La sesión de dos horas en el departamento sobre la avenida Belgrano tiene un precio de 1200 devaluados pesos. Por 800 más, el caballero puede sumar el portfolio fotográfico que inmortaliza la experiencia. Por su ubicación céntrica, cuenta Claudia, son varios los clientes que se acercan en horario de almuerzo laboral: «Una vez por semana se dan el gustito». Su trabajo es pura creación: «Hay tipos que llegan y me dicen que quieren parecerse a Jennifer Lopez. Pero no hago magia, hay veces que el cuerpo no acompaña.
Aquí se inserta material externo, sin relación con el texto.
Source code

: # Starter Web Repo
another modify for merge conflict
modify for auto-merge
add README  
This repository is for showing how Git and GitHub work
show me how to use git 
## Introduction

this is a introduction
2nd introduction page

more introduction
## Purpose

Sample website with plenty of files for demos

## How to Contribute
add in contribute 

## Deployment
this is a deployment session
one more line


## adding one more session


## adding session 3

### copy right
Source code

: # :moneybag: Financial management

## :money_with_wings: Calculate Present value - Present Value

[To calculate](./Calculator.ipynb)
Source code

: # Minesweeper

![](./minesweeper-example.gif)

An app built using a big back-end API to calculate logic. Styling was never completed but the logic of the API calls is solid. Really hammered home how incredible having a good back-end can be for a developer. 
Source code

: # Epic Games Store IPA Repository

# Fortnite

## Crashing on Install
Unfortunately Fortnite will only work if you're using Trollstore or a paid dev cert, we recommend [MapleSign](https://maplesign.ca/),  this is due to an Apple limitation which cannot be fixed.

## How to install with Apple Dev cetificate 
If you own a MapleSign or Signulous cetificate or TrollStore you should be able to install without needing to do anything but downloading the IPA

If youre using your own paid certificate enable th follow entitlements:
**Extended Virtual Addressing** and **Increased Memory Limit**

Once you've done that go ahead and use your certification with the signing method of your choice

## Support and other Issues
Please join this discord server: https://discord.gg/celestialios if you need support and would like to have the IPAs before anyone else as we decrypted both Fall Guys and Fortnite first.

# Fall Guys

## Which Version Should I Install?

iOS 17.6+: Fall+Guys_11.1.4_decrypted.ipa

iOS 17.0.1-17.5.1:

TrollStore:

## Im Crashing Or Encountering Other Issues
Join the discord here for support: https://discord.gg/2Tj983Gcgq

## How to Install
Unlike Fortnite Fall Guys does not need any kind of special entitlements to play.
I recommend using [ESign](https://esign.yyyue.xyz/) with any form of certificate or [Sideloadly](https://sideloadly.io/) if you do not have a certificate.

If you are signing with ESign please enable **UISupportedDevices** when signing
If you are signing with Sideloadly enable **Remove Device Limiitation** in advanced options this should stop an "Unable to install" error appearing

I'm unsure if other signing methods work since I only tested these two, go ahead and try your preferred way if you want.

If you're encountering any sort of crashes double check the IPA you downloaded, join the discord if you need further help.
Y cuando se miran al espejo, por ahí descubren que se parecen a una tía.”

La Banda del Golden Cross

Hace más de una década, Mirna y otras asiduas e ilustres concurrentes al departamento de Claudia Molina decidieron dejar el pago chico y ensanchar sus horizontes: «Queríamos sociabilizar, compartir experiencias o simplemente charlar sobre nuestros gustos. Las reuniones empezaron acá, en este living, nos juntábamos cada 20 días. Pero de repente nos empezó a quedar chico». Así nació La Banda del Golden Cross, un grupo de amigas que se reúnen religiosamente el tercer viernes de cada mes en bares y boliches friendly de la ciudad. Mirna es la maestra de ceremonias. Cuentan que hace delirar a la platea con sus playbacks de clásicos de Irene Cara y lady Baccara. 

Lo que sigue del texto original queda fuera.